“But the Phantom Leader, h-m-m—that’s a grand little Eskimo legend. This Phantom is a real ghost hound who appears to help people out of trouble. An Eskimo woman is lost in a storm, he appears to lead her home. A hunter lost in the drifting floes, starving and freezing, sees the Phantom Leader, follows him and finds land. You know, regular thing, stuff dreams are made of.”
“All the same,” said Florence, resuming her meal, “I hope to meet the Phantom again. He brought us rare good luck.”
Giving herself over to the business of eating, she consumed a vast amount of mulligan stew and a great heap of hot biscuits. After that she dragged her reluctant feet to her cubby-hole of a bedroom and, creeping between blankets, slept the clock around.
CHAPTER XVI
THE GOLDEN QUEST
Florence was seated at the table the next day doing justice to a late afternoon breakfast of hot cakes and coffee when Jodie arrived.
“Plans have been changed,” he gave her a rare smile. “No whoopee, but a grand ball. That’s what it’s going to be. Full dress affair.”
“Full dress?” the girl’s lips parted in a gasp of surprise.
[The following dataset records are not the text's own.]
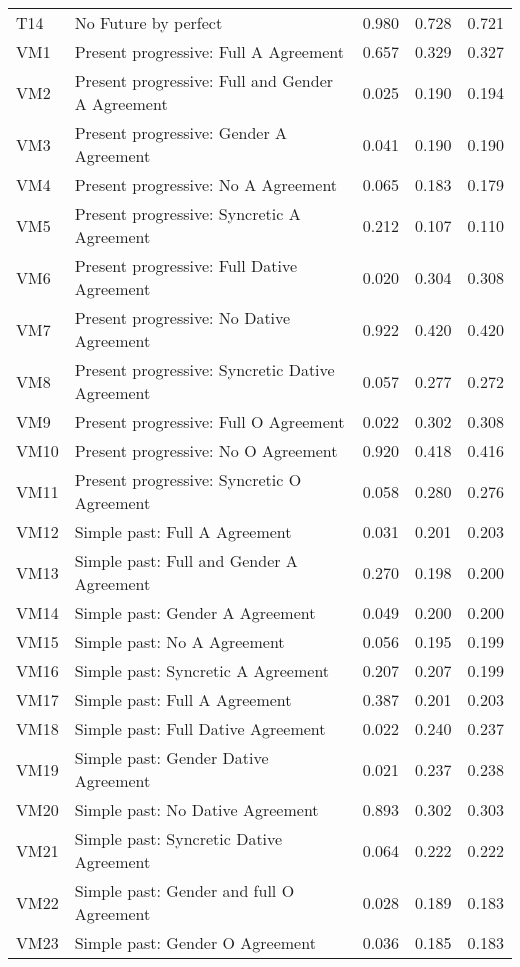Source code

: \begin{longtable}{lllll}
T14 & No Future by perfect & 0.980 & 0.728 & 0.721\\
VM1 & Present progressive: Full A Agreement & 0.657 & 0.329 & 0.327\\
VM2 & Present progressive: Full and Gender A Agreement & 0.025 & 0.190 & 0.194\\
VM3 & Present progressive: Gender A Agreement & 0.041 & 0.190 & 0.190\\
VM4 & Present progressive: No A Agreement & 0.065 & 0.183 & 0.179\\
VM5 & Present progressive: Syncretic A Agreement & 0.212 & 0.107 & 0.110\\
VM6 & Present progressive: Full Dative Agreement & 0.020 & 0.304 & 0.308\\
VM7 & Present progressive: No Dative Agreement & 0.922 & 0.420 & 0.420\\
VM8 & Present progressive: Syncretic Dative Agreement & 0.057 & 0.277 & 0.272\\
VM9 & Present progressive: Full O Agreement & 0.022 & 0.302 & 0.308\\
VM10 & Present progressive: No O Agreement & 0.920 & 0.418 & 0.416\\
VM11 & Present progressive: Syncretic O Agreement & 0.058 & 0.280 & 0.276\\
VM12 & Simple past: Full A Agreement & 0.031 & 0.201 & 0.203\\
VM13 & Simple past: Full and Gender A Agreement & 0.270 & 0.198 & 0.200\\
VM14 & Simple past: Gender A Agreement & 0.049 & 0.200 & 0.200\\
VM15 & Simple past: No A Agreement & 0.056 & 0.195 & 0.199\\
VM16 & Simple past: Syncretic A Agreement & 0.207 & 0.207 & 0.199\\
VM17 & Simple past: Full A Agreement & 0.387 & 0.201 & 0.203\\
VM18 & Simple past: Full Dative Agreement & 0.022 & 0.240 & 0.237\\
VM19 & Simple past: Gender Dative Agreement & 0.021 & 0.237 & 0.238\\
VM20 & Simple past: No Dative Agreement & 0.893 & 0.302 & 0.303\\
VM21 & Simple past: Syncretic Dative Agreement & 0.064 & 0.222 & 0.222\\
VM22 & Simple past: Gender and full O Agreement & 0.028 & 0.189 & 0.183\\
VM23 & Simple past: Gender O Agreement & 0.036 & 0.185 & 0.183\\

\end{longtable}
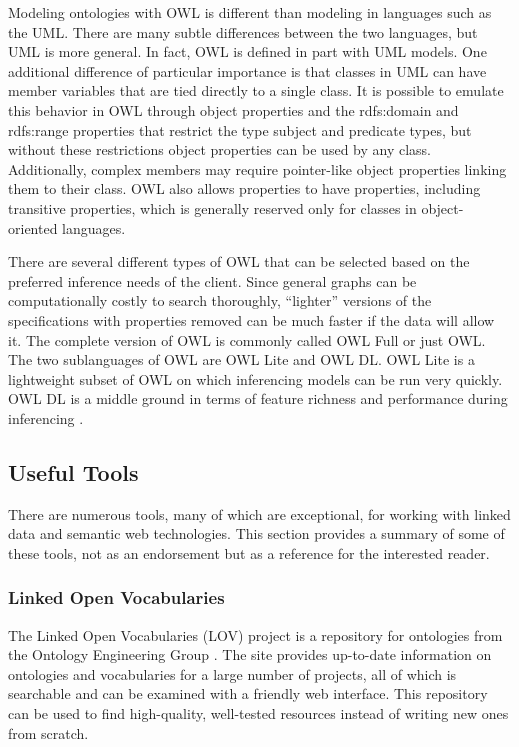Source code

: Modeling ontologies with OWL is different than modeling in languages such as the
UML. There are many subtle differences
between the two languages, but UML is more general. In fact, OWL is
defined in part with UML models. One additional difference of particular
importance is that classes in UML can have member variables that are tied
directly to a single class. It is possible to emulate this behavior in OWL
through object properties and the rdfs:domain and rdfs:range properties that
restrict the type subject and predicate types, but without these restrictions
object properties can be used by any class. Additionally, complex members
may require pointer-like object properties linking them to their class. OWL also
allows properties to have properties, including transitive properties, which is
generally reserved only for classes in object-oriented languages.

There are several different types of OWL that can be selected based on the
preferred inference needs of the client. Since general graphs can be
computationally costly to search thoroughly, ``lighter'' versions of the
specifications with properties removed can be much faster if the data will allow
it. The complete version of OWL is commonly called OWL Full or just OWL. The two
sublanguages of OWL are OWL Lite and OWL DL. OWL Lite is a lightweight subset
of OWL on which inferencing models can be run very quickly. OWL DL
is a middle ground in terms of feature richness and performance
during inferencing \cite{noauthor_owl_nodate-2}.

\subsection{Useful Tools}

There are numerous tools, many of which are exceptional, for working with linked
data and semantic web technologies. This section provides a summary of some of
these tools, not as an endorsement but as a reference for the interested reader.

\subsubsection{Linked Open Vocabularies}

The Linked Open Vocabularies (LOV) project is a repository for ontologies from
the Ontology Engineering Group \cite{noauthor_linked_nodate-1}. The site
provides up-to-date information on ontologies and vocabularies for a large number of projects, all
of which is searchable and can be examined with a friendly web interface. This
repository can be used to find high-quality, well-tested resources instead of
writing new ones from scratch.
Then with a sigh, “Oh, well,” she opened the draft in the small cook stove and set the flatirons on.
A half hour later she stood before Jodie garbed in the only silk dress she had with her, a full-length affair of midnight blue, trimmed in ermine.
“Keen!” was the boy’s comment. “Needs just one northern touch. You wait,” he burst through the door and was gone.
Fifteen minutes later he reappeared with a soft, bulky package under his arm.